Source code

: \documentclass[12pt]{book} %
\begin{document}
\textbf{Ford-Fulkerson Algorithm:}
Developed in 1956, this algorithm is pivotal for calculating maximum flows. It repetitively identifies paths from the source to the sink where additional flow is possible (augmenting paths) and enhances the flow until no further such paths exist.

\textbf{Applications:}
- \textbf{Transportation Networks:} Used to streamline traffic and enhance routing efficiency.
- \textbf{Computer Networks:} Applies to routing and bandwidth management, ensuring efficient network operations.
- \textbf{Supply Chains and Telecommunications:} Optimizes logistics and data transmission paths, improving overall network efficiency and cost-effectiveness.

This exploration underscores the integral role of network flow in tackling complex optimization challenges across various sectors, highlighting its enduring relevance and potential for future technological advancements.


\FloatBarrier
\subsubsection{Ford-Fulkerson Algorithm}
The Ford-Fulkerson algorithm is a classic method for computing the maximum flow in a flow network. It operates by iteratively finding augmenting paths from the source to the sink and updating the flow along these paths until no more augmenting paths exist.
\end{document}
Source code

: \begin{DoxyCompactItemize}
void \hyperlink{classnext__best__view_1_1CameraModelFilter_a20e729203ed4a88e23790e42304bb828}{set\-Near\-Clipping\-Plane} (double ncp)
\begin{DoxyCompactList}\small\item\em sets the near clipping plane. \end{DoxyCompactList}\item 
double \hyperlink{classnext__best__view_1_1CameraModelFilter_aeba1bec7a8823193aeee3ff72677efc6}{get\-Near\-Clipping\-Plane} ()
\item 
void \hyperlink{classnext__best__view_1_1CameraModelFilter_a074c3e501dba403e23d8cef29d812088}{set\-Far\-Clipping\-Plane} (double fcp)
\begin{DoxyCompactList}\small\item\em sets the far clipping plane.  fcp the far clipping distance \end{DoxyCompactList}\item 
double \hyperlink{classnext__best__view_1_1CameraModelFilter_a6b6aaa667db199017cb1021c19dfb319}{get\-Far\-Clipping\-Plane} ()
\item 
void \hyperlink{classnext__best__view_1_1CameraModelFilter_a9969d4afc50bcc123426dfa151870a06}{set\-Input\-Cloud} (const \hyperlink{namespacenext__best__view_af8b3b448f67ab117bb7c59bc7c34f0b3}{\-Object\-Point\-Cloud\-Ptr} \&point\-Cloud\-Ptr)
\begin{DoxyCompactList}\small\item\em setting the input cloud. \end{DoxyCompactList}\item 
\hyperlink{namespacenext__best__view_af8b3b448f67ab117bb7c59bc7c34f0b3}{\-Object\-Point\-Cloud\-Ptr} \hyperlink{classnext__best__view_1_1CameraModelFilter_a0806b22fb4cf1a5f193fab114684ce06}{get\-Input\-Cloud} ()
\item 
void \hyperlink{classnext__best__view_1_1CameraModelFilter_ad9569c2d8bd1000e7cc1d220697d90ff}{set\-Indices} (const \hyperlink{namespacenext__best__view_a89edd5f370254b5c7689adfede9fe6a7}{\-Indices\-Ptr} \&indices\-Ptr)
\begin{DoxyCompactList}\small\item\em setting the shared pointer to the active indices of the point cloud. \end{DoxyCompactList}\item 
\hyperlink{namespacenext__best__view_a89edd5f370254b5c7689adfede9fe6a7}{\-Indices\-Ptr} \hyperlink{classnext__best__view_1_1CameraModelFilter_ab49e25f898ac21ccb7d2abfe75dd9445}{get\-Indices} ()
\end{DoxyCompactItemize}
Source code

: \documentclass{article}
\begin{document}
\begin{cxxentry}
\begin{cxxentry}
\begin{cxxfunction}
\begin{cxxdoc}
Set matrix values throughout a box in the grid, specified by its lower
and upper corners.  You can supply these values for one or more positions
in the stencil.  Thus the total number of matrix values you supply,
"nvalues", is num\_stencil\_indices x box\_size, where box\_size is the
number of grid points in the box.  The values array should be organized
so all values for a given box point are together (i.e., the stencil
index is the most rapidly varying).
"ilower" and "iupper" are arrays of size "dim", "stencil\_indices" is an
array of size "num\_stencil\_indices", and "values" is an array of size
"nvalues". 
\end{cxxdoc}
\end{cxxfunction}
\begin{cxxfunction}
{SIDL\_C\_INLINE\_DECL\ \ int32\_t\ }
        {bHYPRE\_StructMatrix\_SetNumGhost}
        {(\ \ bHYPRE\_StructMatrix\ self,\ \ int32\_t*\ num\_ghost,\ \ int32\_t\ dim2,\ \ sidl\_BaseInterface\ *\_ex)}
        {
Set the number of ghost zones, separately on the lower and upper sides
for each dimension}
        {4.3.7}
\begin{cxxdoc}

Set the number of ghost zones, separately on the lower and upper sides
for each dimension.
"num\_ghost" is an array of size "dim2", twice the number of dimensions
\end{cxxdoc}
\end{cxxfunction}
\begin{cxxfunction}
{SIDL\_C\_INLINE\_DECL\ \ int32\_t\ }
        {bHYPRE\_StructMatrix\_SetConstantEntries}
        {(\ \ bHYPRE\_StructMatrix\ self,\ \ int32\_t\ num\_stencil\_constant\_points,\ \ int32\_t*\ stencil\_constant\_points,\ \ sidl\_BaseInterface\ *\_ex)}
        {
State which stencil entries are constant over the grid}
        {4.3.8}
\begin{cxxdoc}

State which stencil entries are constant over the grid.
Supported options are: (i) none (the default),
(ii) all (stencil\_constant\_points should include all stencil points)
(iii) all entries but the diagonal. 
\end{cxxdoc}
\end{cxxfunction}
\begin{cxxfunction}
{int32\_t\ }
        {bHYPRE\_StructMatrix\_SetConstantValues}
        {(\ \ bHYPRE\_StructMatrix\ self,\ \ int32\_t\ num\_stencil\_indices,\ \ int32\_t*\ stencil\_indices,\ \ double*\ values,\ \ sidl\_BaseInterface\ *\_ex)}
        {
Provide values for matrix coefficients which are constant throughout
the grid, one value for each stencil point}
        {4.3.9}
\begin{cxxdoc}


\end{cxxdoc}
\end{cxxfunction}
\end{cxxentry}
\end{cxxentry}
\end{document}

▬▬▬▬▬▬

Return solely the count of lines in the data above in which the word "Object" occurs.

2